Segment Open

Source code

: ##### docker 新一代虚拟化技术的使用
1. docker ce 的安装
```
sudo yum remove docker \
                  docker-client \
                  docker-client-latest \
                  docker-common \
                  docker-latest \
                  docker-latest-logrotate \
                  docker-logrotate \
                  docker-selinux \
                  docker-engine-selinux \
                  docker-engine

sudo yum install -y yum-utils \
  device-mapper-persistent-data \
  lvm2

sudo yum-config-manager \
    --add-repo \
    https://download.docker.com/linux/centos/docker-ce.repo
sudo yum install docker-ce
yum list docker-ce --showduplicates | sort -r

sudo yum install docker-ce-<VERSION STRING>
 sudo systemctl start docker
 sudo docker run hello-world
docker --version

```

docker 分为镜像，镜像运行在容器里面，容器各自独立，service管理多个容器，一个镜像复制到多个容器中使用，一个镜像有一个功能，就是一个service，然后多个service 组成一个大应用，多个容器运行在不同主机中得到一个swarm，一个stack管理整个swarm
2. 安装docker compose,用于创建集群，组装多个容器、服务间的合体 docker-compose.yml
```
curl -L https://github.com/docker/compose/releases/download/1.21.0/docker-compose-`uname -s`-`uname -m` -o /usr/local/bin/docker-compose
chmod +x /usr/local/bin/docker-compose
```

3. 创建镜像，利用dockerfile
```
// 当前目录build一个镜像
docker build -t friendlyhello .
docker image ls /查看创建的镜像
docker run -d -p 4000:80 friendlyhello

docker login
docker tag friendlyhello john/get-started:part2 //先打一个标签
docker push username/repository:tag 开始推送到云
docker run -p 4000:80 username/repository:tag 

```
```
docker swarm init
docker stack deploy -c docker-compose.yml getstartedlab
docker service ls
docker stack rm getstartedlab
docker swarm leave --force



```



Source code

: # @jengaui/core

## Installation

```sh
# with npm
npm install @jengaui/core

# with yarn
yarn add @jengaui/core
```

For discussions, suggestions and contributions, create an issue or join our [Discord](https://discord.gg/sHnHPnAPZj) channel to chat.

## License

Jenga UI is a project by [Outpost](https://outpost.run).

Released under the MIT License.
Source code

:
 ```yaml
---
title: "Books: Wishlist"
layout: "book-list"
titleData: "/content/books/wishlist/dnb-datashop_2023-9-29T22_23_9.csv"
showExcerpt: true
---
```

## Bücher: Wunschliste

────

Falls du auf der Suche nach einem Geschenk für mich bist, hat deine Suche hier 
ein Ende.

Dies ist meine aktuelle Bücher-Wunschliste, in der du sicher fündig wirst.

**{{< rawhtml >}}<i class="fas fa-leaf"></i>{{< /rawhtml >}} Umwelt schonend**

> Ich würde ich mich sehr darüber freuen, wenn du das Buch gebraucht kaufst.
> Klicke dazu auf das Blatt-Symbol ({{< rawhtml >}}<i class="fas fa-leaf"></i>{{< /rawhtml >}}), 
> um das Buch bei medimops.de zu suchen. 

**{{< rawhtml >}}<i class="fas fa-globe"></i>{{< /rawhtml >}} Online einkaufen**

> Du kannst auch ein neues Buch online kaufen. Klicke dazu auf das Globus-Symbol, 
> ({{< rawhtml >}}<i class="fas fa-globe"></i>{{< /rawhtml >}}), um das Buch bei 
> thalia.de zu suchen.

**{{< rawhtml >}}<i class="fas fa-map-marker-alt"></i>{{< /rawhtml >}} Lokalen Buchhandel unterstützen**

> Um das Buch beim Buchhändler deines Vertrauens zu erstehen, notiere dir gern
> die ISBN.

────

Segment Closed

→ **WHAT IS REQUIRED**: A copy of each line above that holds the word "compose" is the expected answer.

→ **REPLY TO THE EXERCISE**:
2. 安装docker compose,用于创建集群，组装多个容器、服务间的合体 docker-compose.yml
curl -L https://github.com/docker/compose/releases/download/1.21.0/docker-compose-`uname -s`-`uname -m` -o /usr/local/bin/docker-compose
chmod +x /usr/local/bin/docker-compose
docker stack deploy -c docker-compose.yml getstartedlab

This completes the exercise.